This probably is yet another case of that one FTax ‘expert’ figuring that the embedded taxes REMAIN, when that other one claims that they go away and are, thus, savings to the taxpayer.
That is what tripped up Boortz. He continues to blatantly lie by saying you get 100% of your paycheck and saying that there are 26% in tax savings, even though a big part of the savings are in your paycheck.
Poor fools, their math doesn’t work YET AGAIN.
Indy
Great point!!!!
ecwoodrow
Please help us understand why you think Linder is right?
[3]Rep Linder’s tax rate also assumes there would be no tax avoidance or evasion, even though most serious analysts think the underground economy would thrive under the sales tax. Allowing for just half as much evasion as exists under the income tax would raise the required sales tax rate to above 50 percent.
Konop -
When this thing passes, we need to buy Mexican trucking companies and set up fueling stations on Indian reservations.
Shoot, we need to find some American Indians to partner with.
Can you IMAGINE the riches to be had by having internal safe havens from a 44% sales tax?
Great idea I could raise money on that concept! We just need a parade of fools to push the Fair Tax!
Forget that. How about computer application development. When you bil
kl some client at $100/hr, that sale tax adds up quickly. You can do that from anywhere.Business clients would be exempt.
Are Ebay sellers going to be ‘businesses?’
I predict YES.
It’s Monday evening, Time to end this thread and rest up for this Friday’s Fair Tax post. You don’t want to reveal everything you know.

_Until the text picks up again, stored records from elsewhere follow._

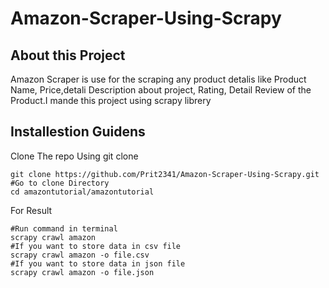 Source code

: # Amazon-Scraper-Using-Scrapy
## About this Project
Amazon Scraper is use for the scraping any product detalis like Product Name, Price,detali Description about project, Rating, Detail Review of the Product.I mande this project using scrapy librery

## Installestion Guidens

Clone The repo Using git clone
```
git clone https://github.com/Prit2341/Amazon-Scraper-Using-Scrapy.git
#Go to clone Directory
cd amazontutorial/amazontutorial
```

For Result
```
#Run command in terminal
scrapy crawl amazon
#If you want to store data in csv file 
scrapy crawl amazon -o file.csv
#If you want to store data in json file
scrapy crawl amazon -o file.json
```

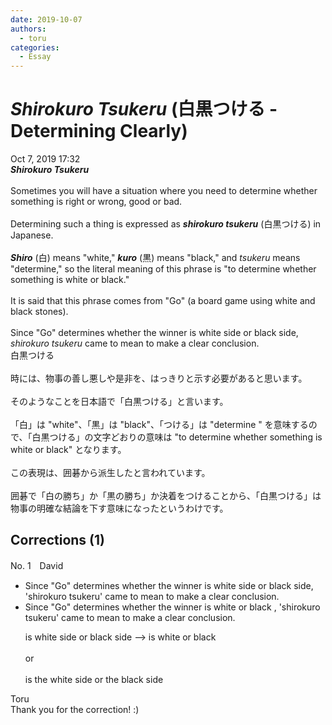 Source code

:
 ```yaml
---
date: 2019-10-07
authors:
  - toru
categories:
  - Essay
---
```


<h1 id="subject_show"><strong><em>Shirokuro Tsukeru</strong></em> (白黒つける - Determining Clearly)</h1>
<div class="date">Oct 7, 2019 17:32</div>
<div id="post"><div id="body_show_ori">
<strong><em>Shirokuro Tsukeru</strong></em><br/><br/>Sometimes you will have a situation where you need to determine whether something is right or wrong, good or bad.<br/><br/>Determining such a thing is expressed as <strong><em>shirokuro tsukeru</em></strong> (白黒つける) in Japanese.<br/><br/><strong><em>Shiro</em></strong> (白) means "white," <strong><em>kuro</em></strong> (黒) means "black," and <em>tsukeru</em> means "determine," so the literal meaning of this phrase is "to determine whether something is white or black."<br/><br/>It is said that this phrase comes from "Go" (a board game using white and black stones).<br/><br/>Since "Go" determines whether the winner is white side or black side, <em>shirokuro tsukeru</em> came to mean to make a clear conclusion.
</div></div>

<!-- more -->

<div id="post_ja"><div id="body_show_mo">
白黒つける<br/><br/>時には、物事の善し悪しや是非を、はっきりと示す必要があると思います。<br/><br/>そのようなことを日本語で「白黒つける」と言います。<br/><br/>「白」は "white"、「黒」は "black"、「つける」は "determine " を意味するので、「白黒つける」の文字どおりの意味は "to determine whether something is white or black" となります。<br/><br/>この表現は、囲碁から派生したと言われています。<br/><br/>囲碁で「白の勝ち」か「黒の勝ち」か決着をつけることから、「白黒つける」は物事の明確な結論を下す意味になったというわけです。
</div></div>

## Corrections (1)
<div id="block"><div class="first_name"> No. 1　<span class="just_name">David</span></div><div id="block2">
<ul class="correction_field">
<li class="incorrect">Since "Go" determines whether the winner is white side or black side, 'shirokuro tsukeru' came to mean to make a clear conclusion.</li>
<li class="corrected correct">
Since "Go" determines whether the winner is white or black , 'shirokuro tsukeru' came to mean to make a clear conclusion.
<p class="correction_comment">is white side or black side --&gt; is white or black<br/><br/>or <br/><br/>is the white side or the black side</p>
</li>
</ul>
</div><div class="name"><span class="just_name">Toru</span><br>
Thank you for the correction! :)
</div>
</div>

Hey, On Friday, Boortz needs to read.
Friday we talk about he is going to beg for an exemption.
ecw,
C-Span now has a link to watch via a flash player.
at 20:48 Linder says that Global Insights has rescored the FT, taking into account the criticisms, and that the rate is “coming in at 24 to 26%.
26% is 34%, tax exclusive
Indy and John
Are you on Facebook?
Look me up – Kellie.weeks or Kellie White Weeks
Anyone else on here that is not on my “friends list” yet is welcome to look me up too, liberal or conservative – I don’t care.
I am not on facebook. You are making me feel old. I really do need to do it. But hey your comments are worth the read on PP! And if you and you’re your husband are ever in Cherokee please look us up for a nice bottle of wine.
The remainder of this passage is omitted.